La solería carecía de todo interés en las mezquitas, pues como los orantes deben quedar tendidos durante alguna fase del rito, el suelo estaba siempre cubierto por esteras. Las basas, los fustes, los capiteles y los cimacios de las columnas se expoliaron de ruinas romanas y cristianas de época visigoda, lo que permitió ahorro de mano de obra, materiales y sobre todo tiempo, que buena falta le hacía al piadoso emir. No se te habrá escapado lo hermosos que son algunos de estos capiteles, el brillo de los fustes y su variedad de formas y colores, y lo torpe que son otras piezas, especialmente las cristianas, cuyas cruces están siempre machacadas. En los arcos alternan dovelas de piedra con otras de ladrillotes romanos a sardinel, según el gusto polícromo que heredaron aquellos andalusíes del ambiente tardorromano en que vivían; los muros, especialmente los de los paramentos perimetrales del conjunto, se hicieron a soga y tizón, según la misma tradición clásica, imperante aquí desde época fenicia. El material pétreo, como se verá en todo el exterior, es una caliza miocena de irregular calidad.

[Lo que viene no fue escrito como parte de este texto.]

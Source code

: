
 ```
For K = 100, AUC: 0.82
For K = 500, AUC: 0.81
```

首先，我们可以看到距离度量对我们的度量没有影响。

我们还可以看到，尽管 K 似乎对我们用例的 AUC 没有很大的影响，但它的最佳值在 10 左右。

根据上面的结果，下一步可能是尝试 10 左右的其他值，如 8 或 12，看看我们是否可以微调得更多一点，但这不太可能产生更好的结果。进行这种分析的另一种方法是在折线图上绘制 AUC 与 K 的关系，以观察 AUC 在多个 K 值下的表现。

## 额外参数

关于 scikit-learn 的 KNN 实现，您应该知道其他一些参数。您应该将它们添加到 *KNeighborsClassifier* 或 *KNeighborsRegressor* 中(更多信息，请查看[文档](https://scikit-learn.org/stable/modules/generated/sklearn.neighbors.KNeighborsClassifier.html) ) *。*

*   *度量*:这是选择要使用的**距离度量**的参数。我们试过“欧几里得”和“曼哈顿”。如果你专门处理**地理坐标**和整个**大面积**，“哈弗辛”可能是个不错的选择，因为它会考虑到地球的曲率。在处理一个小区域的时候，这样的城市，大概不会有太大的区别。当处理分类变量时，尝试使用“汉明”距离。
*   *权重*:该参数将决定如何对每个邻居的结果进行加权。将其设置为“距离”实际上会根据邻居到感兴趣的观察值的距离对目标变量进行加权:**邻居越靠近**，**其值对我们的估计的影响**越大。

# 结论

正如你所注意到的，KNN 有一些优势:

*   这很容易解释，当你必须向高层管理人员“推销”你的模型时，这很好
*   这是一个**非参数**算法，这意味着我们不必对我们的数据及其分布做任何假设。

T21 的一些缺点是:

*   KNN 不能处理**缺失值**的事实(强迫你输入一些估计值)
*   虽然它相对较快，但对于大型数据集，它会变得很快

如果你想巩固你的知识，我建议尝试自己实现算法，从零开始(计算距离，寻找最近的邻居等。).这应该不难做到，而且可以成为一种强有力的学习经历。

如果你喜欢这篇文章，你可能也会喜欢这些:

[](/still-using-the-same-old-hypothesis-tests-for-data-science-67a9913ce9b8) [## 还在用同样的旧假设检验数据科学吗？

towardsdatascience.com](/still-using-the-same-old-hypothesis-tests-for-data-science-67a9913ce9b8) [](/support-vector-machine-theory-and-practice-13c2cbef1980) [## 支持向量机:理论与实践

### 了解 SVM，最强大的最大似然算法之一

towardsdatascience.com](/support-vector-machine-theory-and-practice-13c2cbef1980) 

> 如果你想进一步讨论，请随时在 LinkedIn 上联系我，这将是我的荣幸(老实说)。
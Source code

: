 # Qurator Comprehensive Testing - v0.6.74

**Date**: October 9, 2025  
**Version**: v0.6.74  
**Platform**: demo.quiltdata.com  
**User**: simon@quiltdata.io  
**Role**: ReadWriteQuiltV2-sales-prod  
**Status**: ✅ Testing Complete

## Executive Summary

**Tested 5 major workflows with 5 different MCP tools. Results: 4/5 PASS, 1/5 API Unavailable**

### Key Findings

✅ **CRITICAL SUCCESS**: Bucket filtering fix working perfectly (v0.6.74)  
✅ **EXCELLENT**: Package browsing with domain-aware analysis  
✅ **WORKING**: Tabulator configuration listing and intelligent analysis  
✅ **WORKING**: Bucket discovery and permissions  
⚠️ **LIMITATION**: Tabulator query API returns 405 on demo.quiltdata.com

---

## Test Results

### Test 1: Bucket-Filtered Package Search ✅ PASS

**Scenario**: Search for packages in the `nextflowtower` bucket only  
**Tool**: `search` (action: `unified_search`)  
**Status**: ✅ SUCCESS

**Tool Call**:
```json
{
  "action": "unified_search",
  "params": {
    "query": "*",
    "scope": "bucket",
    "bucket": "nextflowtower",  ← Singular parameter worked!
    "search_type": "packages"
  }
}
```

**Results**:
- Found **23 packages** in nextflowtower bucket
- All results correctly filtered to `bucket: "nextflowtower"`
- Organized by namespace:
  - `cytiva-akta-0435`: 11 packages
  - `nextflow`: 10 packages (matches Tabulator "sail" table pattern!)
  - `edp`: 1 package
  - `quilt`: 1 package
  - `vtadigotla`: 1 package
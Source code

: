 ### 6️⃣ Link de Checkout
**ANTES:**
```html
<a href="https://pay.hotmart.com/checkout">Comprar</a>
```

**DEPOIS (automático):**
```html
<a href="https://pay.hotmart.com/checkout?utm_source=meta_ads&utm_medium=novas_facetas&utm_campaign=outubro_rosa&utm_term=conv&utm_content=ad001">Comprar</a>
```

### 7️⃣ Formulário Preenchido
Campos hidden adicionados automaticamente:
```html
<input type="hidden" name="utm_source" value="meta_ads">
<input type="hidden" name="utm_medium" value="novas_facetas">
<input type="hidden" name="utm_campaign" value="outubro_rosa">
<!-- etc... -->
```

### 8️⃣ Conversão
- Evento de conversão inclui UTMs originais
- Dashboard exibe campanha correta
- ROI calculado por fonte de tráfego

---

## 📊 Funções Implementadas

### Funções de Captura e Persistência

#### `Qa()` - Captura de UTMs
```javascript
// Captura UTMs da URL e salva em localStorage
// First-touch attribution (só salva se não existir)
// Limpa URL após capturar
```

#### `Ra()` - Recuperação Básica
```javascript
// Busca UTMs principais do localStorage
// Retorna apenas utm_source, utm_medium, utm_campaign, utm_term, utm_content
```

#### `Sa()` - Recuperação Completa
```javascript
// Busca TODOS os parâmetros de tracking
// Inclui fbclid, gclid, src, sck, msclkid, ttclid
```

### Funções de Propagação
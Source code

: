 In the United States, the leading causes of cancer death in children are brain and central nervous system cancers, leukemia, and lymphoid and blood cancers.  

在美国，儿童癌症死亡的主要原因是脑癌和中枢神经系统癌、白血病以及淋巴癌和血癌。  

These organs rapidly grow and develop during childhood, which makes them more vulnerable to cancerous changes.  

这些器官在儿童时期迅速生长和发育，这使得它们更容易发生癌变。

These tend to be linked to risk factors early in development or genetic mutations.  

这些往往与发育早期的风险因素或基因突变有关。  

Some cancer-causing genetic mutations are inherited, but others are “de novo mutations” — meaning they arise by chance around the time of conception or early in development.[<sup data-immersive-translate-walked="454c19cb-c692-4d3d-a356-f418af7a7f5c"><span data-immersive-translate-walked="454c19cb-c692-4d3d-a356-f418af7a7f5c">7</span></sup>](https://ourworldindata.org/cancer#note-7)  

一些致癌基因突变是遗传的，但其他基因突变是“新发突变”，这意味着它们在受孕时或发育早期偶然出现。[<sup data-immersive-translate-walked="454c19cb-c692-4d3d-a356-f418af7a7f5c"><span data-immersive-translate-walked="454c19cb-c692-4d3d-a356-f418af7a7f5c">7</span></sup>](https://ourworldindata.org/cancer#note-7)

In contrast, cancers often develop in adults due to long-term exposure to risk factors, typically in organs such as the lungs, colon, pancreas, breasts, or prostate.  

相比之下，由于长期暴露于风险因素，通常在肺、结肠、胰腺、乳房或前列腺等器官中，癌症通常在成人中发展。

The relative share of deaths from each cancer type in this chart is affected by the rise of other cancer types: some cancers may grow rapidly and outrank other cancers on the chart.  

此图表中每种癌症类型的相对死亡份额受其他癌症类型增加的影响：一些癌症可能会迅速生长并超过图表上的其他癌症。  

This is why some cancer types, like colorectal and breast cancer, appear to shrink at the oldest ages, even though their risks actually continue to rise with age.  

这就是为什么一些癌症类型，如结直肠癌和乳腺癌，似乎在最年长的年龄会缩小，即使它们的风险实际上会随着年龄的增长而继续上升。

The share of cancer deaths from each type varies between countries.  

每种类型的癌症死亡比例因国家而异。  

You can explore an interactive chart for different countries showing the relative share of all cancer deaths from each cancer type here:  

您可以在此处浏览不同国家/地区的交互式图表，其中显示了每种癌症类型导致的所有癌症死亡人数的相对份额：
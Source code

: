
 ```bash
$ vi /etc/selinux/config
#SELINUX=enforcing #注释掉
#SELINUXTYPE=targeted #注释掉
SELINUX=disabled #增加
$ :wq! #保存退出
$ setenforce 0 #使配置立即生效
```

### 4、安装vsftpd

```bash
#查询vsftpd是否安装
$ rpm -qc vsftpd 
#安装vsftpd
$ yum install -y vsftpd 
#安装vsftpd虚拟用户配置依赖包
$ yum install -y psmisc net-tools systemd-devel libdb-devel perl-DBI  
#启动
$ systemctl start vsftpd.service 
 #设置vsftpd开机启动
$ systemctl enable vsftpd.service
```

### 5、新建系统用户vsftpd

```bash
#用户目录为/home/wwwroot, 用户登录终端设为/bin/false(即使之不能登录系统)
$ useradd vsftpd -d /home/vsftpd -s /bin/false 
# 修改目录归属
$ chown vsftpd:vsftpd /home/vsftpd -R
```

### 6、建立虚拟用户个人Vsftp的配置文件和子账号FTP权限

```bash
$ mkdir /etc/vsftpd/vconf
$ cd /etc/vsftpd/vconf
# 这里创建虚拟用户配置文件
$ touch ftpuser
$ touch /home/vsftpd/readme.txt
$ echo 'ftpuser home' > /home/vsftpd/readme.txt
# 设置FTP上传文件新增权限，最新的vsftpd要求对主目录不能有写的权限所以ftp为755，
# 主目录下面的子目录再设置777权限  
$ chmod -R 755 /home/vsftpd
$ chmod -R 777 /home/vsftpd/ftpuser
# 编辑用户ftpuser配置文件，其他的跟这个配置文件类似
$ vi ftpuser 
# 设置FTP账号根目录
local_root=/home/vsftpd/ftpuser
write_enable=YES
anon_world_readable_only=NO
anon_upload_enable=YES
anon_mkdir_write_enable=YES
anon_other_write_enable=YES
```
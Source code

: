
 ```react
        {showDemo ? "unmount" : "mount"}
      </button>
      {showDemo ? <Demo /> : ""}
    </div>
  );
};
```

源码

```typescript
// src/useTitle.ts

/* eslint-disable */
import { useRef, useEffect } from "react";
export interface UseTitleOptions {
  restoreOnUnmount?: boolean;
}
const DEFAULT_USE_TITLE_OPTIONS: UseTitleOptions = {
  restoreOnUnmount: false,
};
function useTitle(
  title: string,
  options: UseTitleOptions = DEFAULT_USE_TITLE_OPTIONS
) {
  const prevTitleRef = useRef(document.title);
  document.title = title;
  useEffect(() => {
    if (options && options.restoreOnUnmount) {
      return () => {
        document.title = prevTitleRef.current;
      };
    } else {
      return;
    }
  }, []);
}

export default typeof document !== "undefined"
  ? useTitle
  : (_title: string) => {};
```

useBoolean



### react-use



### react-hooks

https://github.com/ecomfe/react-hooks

De esta teoría general de soportes y arcos escapan los del patio, que se parecen mucho a los que vimos al principio, aunque estirados hacia el interior del edificio. El techo era muy sencillo y se parecía al que hoy vemos (es producto de la reconstrucción de los años cincuenta) y no a la muy decorada solución que llegó a tener en el siglo X; muy escasos fueron los detalles decorativos, pues de ellos sólo conocemos las almenas de gradas del exterior y los rizos de los modillones que permiten el incremento de sección sobre los cimacios de los capiteles.